= McDame Creek =

Creek in British Columbia, Canada

McDame Creek is a creek in Cassiar Land District of British Columbia, Canada. The creek flows southeast into the Dease River and is south of Good Hope Lake. The creek was discovered in 1874 by a prospector named Harry McDame. McDame Creek was mined for gold in the 19th century. A camp, called Centreville, contained cabins and stores and served as a trading centre for miners working on McDame Creek in the 19th century. In 1877, a 72-ounce (2.04-kg) solid gold nugget, valued at $1,300, was found in McDame Creek.

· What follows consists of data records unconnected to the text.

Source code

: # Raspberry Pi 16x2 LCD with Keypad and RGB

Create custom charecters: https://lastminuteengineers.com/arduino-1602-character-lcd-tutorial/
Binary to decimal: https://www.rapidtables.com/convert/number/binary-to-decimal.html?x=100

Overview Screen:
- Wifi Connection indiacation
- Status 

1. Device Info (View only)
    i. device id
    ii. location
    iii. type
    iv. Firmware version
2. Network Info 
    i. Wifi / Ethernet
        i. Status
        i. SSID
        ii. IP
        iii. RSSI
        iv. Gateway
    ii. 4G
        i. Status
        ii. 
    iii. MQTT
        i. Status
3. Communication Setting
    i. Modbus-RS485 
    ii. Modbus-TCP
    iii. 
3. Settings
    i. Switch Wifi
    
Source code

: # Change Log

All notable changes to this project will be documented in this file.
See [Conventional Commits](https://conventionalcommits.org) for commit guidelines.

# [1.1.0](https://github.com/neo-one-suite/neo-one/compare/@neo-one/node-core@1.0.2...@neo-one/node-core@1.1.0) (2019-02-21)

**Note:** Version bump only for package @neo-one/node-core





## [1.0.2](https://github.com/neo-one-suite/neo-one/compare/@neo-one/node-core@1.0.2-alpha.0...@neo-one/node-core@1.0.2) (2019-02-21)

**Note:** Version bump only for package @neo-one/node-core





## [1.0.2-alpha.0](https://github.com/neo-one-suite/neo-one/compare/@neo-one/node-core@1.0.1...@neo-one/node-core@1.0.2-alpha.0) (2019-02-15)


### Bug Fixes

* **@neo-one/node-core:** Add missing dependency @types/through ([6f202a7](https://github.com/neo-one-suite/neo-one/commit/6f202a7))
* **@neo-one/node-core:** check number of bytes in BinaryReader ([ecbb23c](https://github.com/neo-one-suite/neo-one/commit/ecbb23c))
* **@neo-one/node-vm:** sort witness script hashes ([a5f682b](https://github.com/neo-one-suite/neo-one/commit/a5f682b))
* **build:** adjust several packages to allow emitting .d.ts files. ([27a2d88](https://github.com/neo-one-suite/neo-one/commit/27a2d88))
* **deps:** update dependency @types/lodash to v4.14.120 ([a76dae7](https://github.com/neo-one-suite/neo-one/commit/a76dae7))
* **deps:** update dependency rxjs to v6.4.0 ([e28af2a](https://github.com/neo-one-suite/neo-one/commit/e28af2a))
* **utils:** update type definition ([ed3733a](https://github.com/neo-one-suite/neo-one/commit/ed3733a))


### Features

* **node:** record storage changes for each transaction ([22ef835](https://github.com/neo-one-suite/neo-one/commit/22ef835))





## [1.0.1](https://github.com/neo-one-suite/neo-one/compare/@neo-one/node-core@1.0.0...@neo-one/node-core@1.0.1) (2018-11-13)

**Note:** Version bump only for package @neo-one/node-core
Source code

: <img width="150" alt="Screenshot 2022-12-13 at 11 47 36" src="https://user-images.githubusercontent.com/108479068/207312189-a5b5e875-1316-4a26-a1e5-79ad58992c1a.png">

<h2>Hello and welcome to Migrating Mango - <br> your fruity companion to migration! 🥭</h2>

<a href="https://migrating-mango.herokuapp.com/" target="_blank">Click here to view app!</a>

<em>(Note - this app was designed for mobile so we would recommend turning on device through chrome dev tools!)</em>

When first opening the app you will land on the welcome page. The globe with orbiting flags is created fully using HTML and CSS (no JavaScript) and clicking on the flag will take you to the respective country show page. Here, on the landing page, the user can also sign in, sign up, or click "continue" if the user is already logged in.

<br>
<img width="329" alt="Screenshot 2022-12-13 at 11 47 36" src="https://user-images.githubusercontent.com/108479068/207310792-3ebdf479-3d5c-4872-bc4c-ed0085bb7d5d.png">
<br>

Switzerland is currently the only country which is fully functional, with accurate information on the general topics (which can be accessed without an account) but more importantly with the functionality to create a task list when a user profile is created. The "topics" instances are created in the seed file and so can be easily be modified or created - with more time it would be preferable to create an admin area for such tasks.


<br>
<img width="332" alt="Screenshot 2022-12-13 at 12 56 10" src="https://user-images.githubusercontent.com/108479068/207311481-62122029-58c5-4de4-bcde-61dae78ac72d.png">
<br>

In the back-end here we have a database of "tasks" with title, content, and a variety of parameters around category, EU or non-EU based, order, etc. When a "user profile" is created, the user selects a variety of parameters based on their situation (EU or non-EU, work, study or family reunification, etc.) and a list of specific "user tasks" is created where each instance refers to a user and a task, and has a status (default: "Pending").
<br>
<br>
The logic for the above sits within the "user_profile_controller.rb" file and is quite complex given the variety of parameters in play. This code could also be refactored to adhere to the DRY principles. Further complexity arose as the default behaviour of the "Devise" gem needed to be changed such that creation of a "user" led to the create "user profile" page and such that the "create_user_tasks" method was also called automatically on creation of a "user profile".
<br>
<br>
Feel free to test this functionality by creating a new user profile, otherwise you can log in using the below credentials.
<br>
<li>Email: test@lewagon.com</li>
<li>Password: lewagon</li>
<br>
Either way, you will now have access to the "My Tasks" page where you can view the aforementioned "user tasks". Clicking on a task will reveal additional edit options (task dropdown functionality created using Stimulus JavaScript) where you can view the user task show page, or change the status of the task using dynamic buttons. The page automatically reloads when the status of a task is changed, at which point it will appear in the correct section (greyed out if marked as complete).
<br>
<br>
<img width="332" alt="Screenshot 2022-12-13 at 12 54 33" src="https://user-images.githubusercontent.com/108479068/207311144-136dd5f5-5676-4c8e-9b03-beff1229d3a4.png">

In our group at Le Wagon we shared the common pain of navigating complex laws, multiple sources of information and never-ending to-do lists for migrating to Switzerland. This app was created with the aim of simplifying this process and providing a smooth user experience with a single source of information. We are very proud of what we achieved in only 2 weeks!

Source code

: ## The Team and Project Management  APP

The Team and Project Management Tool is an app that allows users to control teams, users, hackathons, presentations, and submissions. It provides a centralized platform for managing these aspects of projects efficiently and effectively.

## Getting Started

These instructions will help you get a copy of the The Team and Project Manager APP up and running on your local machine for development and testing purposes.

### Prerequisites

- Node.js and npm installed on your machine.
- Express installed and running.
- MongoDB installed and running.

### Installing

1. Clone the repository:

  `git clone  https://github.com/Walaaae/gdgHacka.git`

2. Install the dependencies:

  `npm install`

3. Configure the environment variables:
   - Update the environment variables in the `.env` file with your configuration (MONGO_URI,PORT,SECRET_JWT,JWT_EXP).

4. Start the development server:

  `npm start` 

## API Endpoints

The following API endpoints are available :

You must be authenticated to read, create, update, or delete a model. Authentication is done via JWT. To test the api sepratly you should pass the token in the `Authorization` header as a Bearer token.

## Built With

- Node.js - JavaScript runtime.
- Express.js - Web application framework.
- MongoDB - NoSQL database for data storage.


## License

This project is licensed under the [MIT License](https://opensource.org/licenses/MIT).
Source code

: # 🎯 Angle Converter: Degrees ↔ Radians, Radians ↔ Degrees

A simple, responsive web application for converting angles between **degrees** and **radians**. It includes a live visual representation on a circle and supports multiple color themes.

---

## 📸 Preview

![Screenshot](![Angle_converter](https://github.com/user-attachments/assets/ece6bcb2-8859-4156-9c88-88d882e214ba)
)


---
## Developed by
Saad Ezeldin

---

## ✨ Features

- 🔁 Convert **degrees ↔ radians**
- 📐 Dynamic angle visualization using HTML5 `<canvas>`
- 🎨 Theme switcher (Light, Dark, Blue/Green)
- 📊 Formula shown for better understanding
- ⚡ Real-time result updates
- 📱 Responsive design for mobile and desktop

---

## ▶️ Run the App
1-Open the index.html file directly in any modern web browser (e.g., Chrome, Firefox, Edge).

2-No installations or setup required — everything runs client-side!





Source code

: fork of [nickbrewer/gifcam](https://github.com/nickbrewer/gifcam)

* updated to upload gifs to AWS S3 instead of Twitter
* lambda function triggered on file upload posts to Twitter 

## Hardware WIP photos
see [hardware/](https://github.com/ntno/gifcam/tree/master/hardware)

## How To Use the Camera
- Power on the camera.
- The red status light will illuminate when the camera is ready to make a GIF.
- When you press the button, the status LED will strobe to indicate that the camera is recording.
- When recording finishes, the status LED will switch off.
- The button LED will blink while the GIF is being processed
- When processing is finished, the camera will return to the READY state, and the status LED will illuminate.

The solid gold nugget was found by a prospector named Al Freeman. This nugget was found roughly where 1st N. Fork Creek flows into McDame Creek. This was the largest found in the province until the Atlin gold rush by 1899, where an 88 ounce nugget was found at Spruce Creek.

==The Christie Lead==

A gold miner named Christie, discovered a lead of gold near McDame Creek, in 1876. This gold lead became known as the "Christie Lead". The lead was a run of gold that was 30 meters wide and continuous for almost 1.5 kilometers. The lead returned $2,000 to $6,000 weekly. It was located between Snow Creek and 3rd North Fork Creek and ran parallel to McDame Creek. In 1877, the Christie Lead abruptly ran out. Many attempts were made to find where the lead may have continued along the creek. None of these attempts have been successful. Some believe the lost "Christie Lead" awaits rediscovery along the McDame Creek.